For more complete hierarchy of knowledge it is the data -> information -> knowledge -> wisdom. For more meaningful in the age of AI and data analytics point of view it is the descriptive - > diagnostic -> prediction -> prescriptive . As you can see the information content referred to by Jane Austin's novels mentioned in the article is even at the lower part of the hierarchy. It is the job of the information theorists and practitioners to develop inference engines (e.g. GPT-3) that can provide the higher level of understanding and proper prescriptions. In addition even if the inference engines are not that capable yet, human-in-the-loop system can be deployed to significantly reduce the cognitive workloads of the human expert (e.g. cardiologist) to perform the better diagnostics for more accurate and timely prediction and prescription.
From data centric point of view in electronics and communication engineering Shannon's famous theorems on sampling and communication is a subset of data conditioning (to remove/overcome/mitigate noises on system) and data transmission (to remove/overcome/mitigate noises during transmission).

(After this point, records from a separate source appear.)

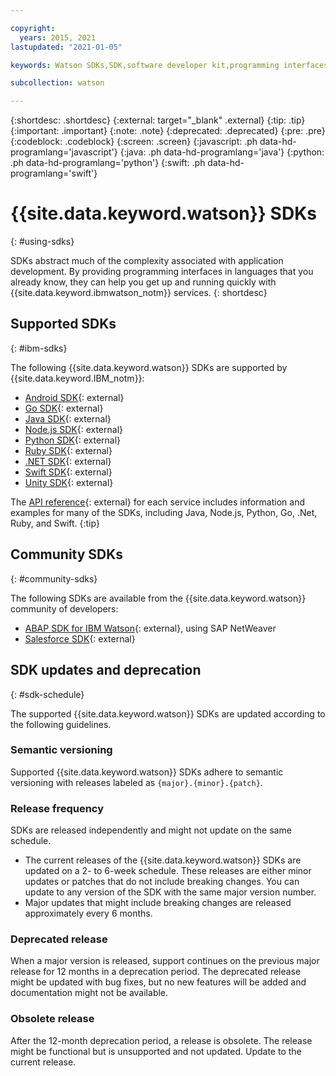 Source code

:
```yaml
---

copyright:
  years: 2015, 2021
lastupdated: "2021-01-05"

keywords: Watson SDKs,SDK,software developer kit,programming interfaces,wrappers

subcollection: watson

---
```


{:shortdesc: .shortdesc}
{:external: target="_blank" .external}
{:tip: .tip}
{:important: .important}
{:note: .note}
{:deprecated: .deprecated}
{:pre: .pre}
{:codeblock: .codeblock}
{:screen: .screen}
{:javascript: .ph data-hd-programlang='javascript'}
{:java: .ph data-hd-programlang='java'}
{:python: .ph data-hd-programlang='python'}
{:swift: .ph data-hd-programlang='swift'}

# {{site.data.keyword.watson}} SDKs
{: #using-sdks}

SDKs abstract much of the complexity associated with application development. By providing programming interfaces in languages that you already know, they can help you get up and running quickly with {{site.data.keyword.ibmwatson_notm}} services.
{: shortdesc}

## Supported SDKs
{: #ibm-sdks}

The following {{site.data.keyword.watson}} SDKs are supported by {{site.data.keyword.IBM_notm}}:

* [Android SDK](https://github.com/watson-developer-cloud/android-sdk){: external}
* [Go SDK](https://github.com/watson-developer-cloud/go-sdk){: external}
* [Java SDK](https://github.com/watson-developer-cloud/java-sdk){: external}
* [Node.js SDK](https://github.com/watson-developer-cloud/node-sdk){: external}
* [Python SDK](https://github.com/watson-developer-cloud/python-sdk){: external}
* [Ruby SDK](https://github.com/watson-developer-cloud/ruby-sdk){: external}
* [.NET SDK](https://github.com/watson-developer-cloud/dotnet-standard-sdk){: external}
* [Swift SDK](https://github.com/watson-developer-cloud/swift-sdk){: external}
* [Unity SDK](https://github.com/watson-developer-cloud/unity-sdk){: external}

The [API reference](https://{DomainName}/docs?tab=api-docs&category=ai%2Ccloud_pak){: external} for each service includes information and examples for many of the SDKs, including Java, Node.js, Python, Go, .Net, Ruby, and Swift.
{:tip}

## Community SDKs
{: #community-sdks}

The following SDKs are available from the {{site.data.keyword.watson}} community of developers:

* [ABAP SDK for IBM Watson](https://github.com/watson-developer-cloud/abap-sdk-nwas){: external}, using SAP NetWeaver
* [Salesforce SDK](https://github.com/watson-developer-cloud/salesforce-sdk){: external}

## SDK updates and deprecation
{: #sdk-schedule}

The supported {{site.data.keyword.watson}} SDKs are updated according to the following guidelines.

### Semantic versioning

Supported {{site.data.keyword.watson}} SDKs adhere to semantic versioning with releases labeled as `{major}.{minor}.{patch}`.

### Release frequency

SDKs are released independently and might not update on the same schedule.

* The current releases of the {{site.data.keyword.watson}} SDKs are updated on a 2- to 6-week schedule. These releases are either minor updates or patches that do not include breaking changes. You can update to any version of the SDK with the same major version number.
* Major updates that might include breaking changes are released approximately every 6 months.

### Deprecated release

When a major version is released, support continues on the previous major release for 12 months in a deprecation period. The deprecated release might be updated with bug fixes, but no new features will be added and documentation might not be available.

### Obsolete release

After the 12-month deprecation period, a release is obsolete. The release might be functional but is unsupported and not updated. Update to the current release.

From TCP/IP networking point of view Shannon's theorem of communication, albeit a very important concept, is mainly at physical layer not even at the data link layer and the layers above (networking transport, application). The more universal information theory and entropy partly developed by Shannon is mainly belong to application layer including the AI and data analytics. For more complete treatment refer to the book by the late Dr. David J. C. MacKay entitled Information Theory, Inference and Learning Algorithms . The author has made the book available from the website.

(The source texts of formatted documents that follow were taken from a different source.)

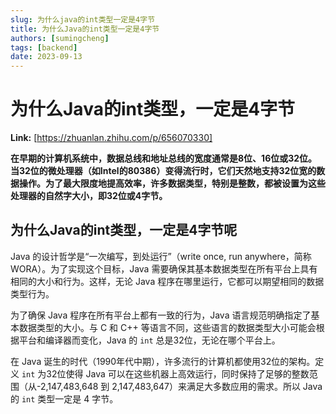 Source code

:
 ```yaml
---
slug: 为什么java的int类型一定是4字节
title: 为什么Java的int类型一定是4字节
authors: [sumingcheng]
tags: [backend]
date: 2023-09-13
---
```


# 为什么Java的int类型，一定是4字节



 **Link:** [https://zhuanlan.zhihu.com/p/656070330]



**在早期的计算机系统中，数据总线和地址总线的宽度通常是8位、16位或32位。当32位的微处理器（如Intel的80386）变得流行时，它们天然地支持32位宽的数据操作。为了最大限度地提高效率，许多数据类型，特别是整数，都被设置为这些处理器的自然字大小，即32位或4字节。**

## 为什么Java的int类型，一定是4字节呢  

Java 的设计哲学是“一次编写，到处运行”（write once, run anywhere，简称 WORA）。为了实现这个目标，Java 需要确保其基本数据类型在所有平台上具有相同的大小和行为。这样，无论 Java 程序在哪里运行，它都可以期望相同的数据类型行为。

为了确保 Java 程序在所有平台上都有一致的行为，Java 语言规范明确指定了基本数据类型的大小。与 C 和 C++ 等语言不同，这些语言的数据类型大小可能会根据平台和编译器而变化，Java 的 `int` 总是32位，无论在哪个平台上。

在 Java 诞生的时代（1990年代中期），许多流行的计算机都使用32位的架构。定义 `int` 为32位使得 Java 可以在这些机器上高效运行，同时保持了足够的整数范围（从-2,147,483,648 到 2,147,483,647）来满足大多数应用的需求。所以 Java 的 `int` 类型一定是 4 字节。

Basically in cryptography the problem is that plaintext messages reveal important information, and the probability distribution of plaintexts is roughly known. While "attack at dawn" and "attack at noon" may have a lot of letters those two messages may be the only expected messages, and they each may be close to 50% likely, reducing the Shannon entropy to nearly a single bit. Parties wishing to communicate secretly would like to obscure their communication by revealing no information about the actual probability distribution of the plaintexts, so Shannon entropy is maximized (with respect to tractability) when generating a ciphertext.

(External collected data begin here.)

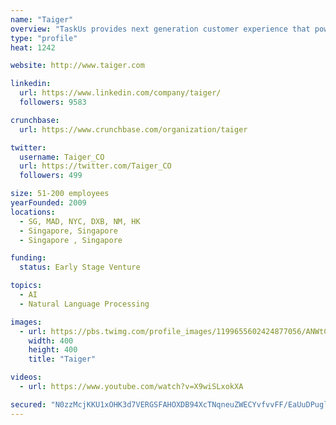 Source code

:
 ```yaml
---
name: "Taiger"
overview: "TaskUs provides next generation customer experience that powers the world's most disruptive companies through amazing people and innovative technology."
type: "profile"
heat: 1242

website: http://www.taiger.com

linkedin:
  url: https://www.linkedin.com/company/taiger/
  followers: 9583

crunchbase:
  url: https://www.crunchbase.com/organization/taiger

twitter:
  username: Taiger_CO
  url: https://twitter.com/Taiger_CO
  followers: 499

size: 51-200 employees
yearFounded: 2009
locations:
  - SG, MAD, NYC, DXB, NM, HK
  - Singapore, Singapore
  - Singapore , Singapore

funding:
  status: Early Stage Venture

topics:
  - AI
  - Natural Language Processing

images:
  - url: https://pbs.twimg.com/profile_images/1199655602424877056/ANWtCK5S_400x400.jpg
    width: 400
    height: 400
    title: "Taiger"

videos:
  - url: https://www.youtube.com/watch?v=X9wiSLxokXA

secured: "N0zzMcjKKU1xOHK3d7VERGSFAHOXDB94XcTNqneuZWECYvfvvFF/EaUuDPuglSmHkE982d+2UIB/ScuXtE7Yqj6/pqHFDxEKzSyEoB2VRejnRrQ9IeGcMCVgJKPNGMoxfUpT/4DRdjXBIEGhh1h95ozGHx66m+eiWeceZApg/ric7GJSmosKfrNQ+kwCgRL3NtQ74FIS1B+1T+kXZMLeGYFRkFK0cpStxGpuBSL4u2o7xEhikKeIF4quoiAhv183crtVO108SHIUNEaPaZWwtcbHQYgaPS0/C728JwZYx8Z6LXH/q3N7rE2e1eeFpfZe;XzfiFgyhw5M4OKry5h69iw=="
---
```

Successful cryptography transforms a message channel into one where e.g. 2^N ciphertexts are all equally likely, hiding the semantic content of both the actual plaintext messages and their probabilities.
On the other hand error codes strengthen the semantic meaning of the underlying message by significantly increasing the distribution while adjusting the probabilities toward favoring the important messages.
Lossy compression (images, audio, video) is kind of the inverse of error coding. A reduction in the distribution by choosing which parts of the message are least semantically important and removing the distinction between them and making them indistinguishable.
Roughly, Austen-information is limited by the Shannon entropy as an upper bound and also by a computable, tractable function of the available Shannon information (which we might as well call the semantic function which translates between bits and useful human representation). In cryptography's case P = D_K(C) is the particular function that turns an N-bit ciphertext from 0 bits of Austen information into N bits of Austin information with the proper key. Lossy compression turns an N-bit message into a semantically useful approximation of an N+M-bit message, excluding the production of a large class of semantically indistinguishable resulting messages in the process.
There's another layer that maybe the author was getting at, and that's the human (or any agent) interpretation and response to sensory inputs. At that semantic layer it's again a function from inputs to experiences, responses, or actions. Information theory suggests that such functions are probably most useful if they can extract the most efficiency from all available channels, e.g. distinguish between important states of the world with the fewest bits possible. Going beyond that is a digression into intelligence itself where we have to determine what the most important states of the world are and how to respond.